Design 99, Power House, 2008-present. (Image courtesy of Mitch Cope and Gina Reichert). |
In 2009, Cope and Reichert formed Power House Productions, a nonprofit organization to extend their work into the nearby neighborhood in a more comprehensive and coordinated way. Founded in the wake of the 2008 financial meltdown, the organization started as defensive mechanism against the increase in crime and vandalism that plagued the already blighted neighborhood. The "power" in Power House soon came to be more than a descriptor of its energy sources; it came to mean more significantly empowerment of the local community. Power House Productions facilitated the acquisition of eight more houses and three empty lots in the neighborhood. Five of those properties are currently undergoing rehabilitation for use as primary residences. There are also community gardens, neighborhood clean-ups, and neighborhood watch programs in effect. Future plans call for a neighborhood bike shop (Detroit has become a major bike city), a series of artists residencies and workshops, and a skateboard park.

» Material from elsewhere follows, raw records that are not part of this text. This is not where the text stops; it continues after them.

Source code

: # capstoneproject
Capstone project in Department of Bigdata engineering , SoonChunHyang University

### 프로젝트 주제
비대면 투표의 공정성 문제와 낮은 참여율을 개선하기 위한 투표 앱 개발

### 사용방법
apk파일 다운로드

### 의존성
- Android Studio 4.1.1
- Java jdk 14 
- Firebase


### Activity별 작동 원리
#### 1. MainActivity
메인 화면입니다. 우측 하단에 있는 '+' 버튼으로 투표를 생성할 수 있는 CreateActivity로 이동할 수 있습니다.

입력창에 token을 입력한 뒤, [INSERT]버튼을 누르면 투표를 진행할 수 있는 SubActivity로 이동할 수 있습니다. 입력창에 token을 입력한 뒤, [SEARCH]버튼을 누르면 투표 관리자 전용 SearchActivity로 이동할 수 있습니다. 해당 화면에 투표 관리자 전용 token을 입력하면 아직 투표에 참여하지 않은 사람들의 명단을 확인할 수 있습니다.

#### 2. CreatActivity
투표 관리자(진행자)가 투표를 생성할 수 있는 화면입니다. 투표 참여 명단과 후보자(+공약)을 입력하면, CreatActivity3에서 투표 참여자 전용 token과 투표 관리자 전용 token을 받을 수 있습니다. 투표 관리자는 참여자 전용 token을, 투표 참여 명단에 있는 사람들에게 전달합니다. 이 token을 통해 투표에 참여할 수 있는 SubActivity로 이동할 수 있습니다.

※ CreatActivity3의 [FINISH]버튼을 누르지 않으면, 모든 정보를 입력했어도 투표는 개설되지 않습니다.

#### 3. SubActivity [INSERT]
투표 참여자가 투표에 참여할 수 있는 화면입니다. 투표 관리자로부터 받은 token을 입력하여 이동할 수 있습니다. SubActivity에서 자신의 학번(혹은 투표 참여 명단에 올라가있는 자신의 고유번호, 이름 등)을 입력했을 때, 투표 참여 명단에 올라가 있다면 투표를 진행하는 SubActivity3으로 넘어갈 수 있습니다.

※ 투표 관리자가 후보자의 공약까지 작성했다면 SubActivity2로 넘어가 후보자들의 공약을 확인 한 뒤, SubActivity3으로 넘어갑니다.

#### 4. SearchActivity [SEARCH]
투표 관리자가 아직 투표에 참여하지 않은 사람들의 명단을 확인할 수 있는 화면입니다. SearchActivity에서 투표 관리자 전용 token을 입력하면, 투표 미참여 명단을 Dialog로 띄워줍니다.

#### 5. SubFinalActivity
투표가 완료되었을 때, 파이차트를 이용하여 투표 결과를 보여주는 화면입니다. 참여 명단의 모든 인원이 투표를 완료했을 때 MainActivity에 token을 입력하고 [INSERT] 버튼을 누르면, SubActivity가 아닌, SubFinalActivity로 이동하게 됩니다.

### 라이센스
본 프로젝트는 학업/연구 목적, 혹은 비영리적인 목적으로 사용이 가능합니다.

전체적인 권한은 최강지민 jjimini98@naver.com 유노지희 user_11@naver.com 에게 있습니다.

The San Francisco-based magazine Juxtapoz also partnered with Power House Productions recently on a multiple-location art-installation project.
Related projects have now followed. The University of Michigan School of Architecture sponsored five graduate fellowships in 2009-2010 to conduct design research, purchasing a house in the neighborhood to allow them to work at full scale. Chicago-based artists Sarah Wagner and Jon Brumit moved in and formed the project DFLUX Research Studio to explore the possibilities of emergent creative cottage industries, famously purchasing a house for $100 in which to conduct their activities. The artist Graem Whyte (himself co-director of another nearby artists' enterprise Popps Packing) is working on the Squash House project, a site-specific interaction space focusing on play and gardening as the primary mechanisms for community building. Like the Power House, it will be energy self-sufficient and use recycled materials wherever possible.
Artist Graem Whyte posing in Squash House, a project to convert an abandoned home into a gamespace and community garden. (Image courtesy of the artist.) |
In his book Envisioning Real Utopias, Wright identifies two interstitial strategies, "revolutionary" and "evolutionary," both of which are connected to the anarchic idea of politics outside the modern state. The former ultimately proposes a rupture with the political economy of capitalism, the latter a more gradual "withering away" as it were. The interstitial strategies of cultural producers in Detroit strike me as being more of the evolutionary variety. (Indeed, local activist and theorist Grace Lee Boggs notes that the new social movements in Detroit are putting the "evolution" in the "revolution.") As Wright notes, evolutionary interstitial strategies often emerge in situations where conventional structures are simply aren't available. It's essentially a form of social bricolage (in contemporary parlance DIY), which has the potential to become a new order. As Wright further notes, the bourgeois class, and thus modern capitalism, emerged in what Wallerstein terms "the long 16th century" from the interstices of the medieval system. While it may be admittedly utopian to think so at this point, we could be in the process of witnessing a similar transformation today.